What you have to do
Lift out all lines below that contain "剑指Offer".

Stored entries
------------
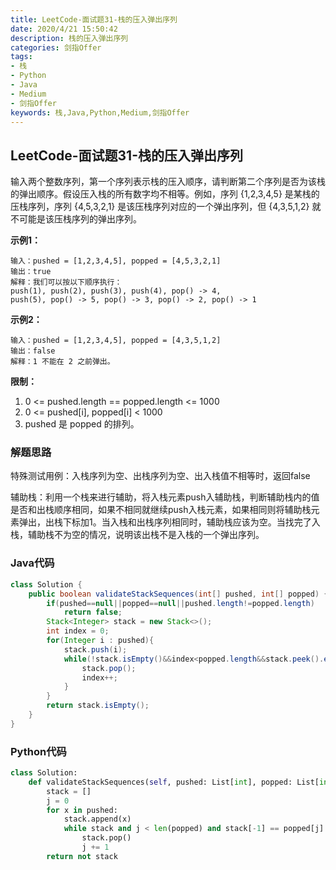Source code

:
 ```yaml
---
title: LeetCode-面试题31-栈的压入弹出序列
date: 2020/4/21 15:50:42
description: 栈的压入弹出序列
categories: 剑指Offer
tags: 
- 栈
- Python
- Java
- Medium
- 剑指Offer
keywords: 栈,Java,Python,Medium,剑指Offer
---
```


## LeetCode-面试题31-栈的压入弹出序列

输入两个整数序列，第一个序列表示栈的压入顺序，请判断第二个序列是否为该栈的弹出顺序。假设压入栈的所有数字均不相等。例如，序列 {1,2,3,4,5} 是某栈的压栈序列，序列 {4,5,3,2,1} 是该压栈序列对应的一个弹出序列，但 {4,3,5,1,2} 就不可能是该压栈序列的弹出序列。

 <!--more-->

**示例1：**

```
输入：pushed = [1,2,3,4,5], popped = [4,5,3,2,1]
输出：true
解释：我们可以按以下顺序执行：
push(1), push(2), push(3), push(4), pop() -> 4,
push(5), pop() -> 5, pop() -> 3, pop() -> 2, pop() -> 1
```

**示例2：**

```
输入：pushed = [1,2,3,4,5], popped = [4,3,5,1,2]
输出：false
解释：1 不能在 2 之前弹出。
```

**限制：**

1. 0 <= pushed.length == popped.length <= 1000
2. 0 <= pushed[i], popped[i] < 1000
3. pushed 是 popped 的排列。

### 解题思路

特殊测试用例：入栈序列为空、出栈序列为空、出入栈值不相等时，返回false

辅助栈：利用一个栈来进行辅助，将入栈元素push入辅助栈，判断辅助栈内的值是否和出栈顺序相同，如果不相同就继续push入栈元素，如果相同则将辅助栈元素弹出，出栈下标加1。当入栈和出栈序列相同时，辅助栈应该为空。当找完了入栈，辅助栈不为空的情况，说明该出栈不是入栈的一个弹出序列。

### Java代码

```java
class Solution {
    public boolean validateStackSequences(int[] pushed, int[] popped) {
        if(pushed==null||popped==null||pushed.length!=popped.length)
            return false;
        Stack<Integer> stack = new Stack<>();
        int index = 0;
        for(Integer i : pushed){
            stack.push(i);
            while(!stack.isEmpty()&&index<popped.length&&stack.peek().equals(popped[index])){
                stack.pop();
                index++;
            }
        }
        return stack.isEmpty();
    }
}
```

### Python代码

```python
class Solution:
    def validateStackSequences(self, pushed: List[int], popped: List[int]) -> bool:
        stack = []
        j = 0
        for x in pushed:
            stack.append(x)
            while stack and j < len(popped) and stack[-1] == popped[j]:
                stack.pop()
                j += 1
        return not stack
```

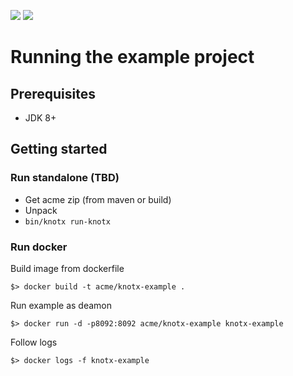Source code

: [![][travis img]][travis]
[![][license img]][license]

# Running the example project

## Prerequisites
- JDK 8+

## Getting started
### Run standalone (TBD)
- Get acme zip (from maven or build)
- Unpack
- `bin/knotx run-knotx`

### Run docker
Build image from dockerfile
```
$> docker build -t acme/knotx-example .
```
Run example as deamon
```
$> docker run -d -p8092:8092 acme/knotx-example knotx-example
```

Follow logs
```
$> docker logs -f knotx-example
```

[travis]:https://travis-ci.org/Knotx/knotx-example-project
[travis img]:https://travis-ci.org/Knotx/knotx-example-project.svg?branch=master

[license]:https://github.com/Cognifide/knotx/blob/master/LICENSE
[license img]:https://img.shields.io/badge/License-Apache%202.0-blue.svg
------------
Task answer
categories: 剑指Offer
- 剑指Offer
keywords: 栈,Java,Python,Medium,剑指Offer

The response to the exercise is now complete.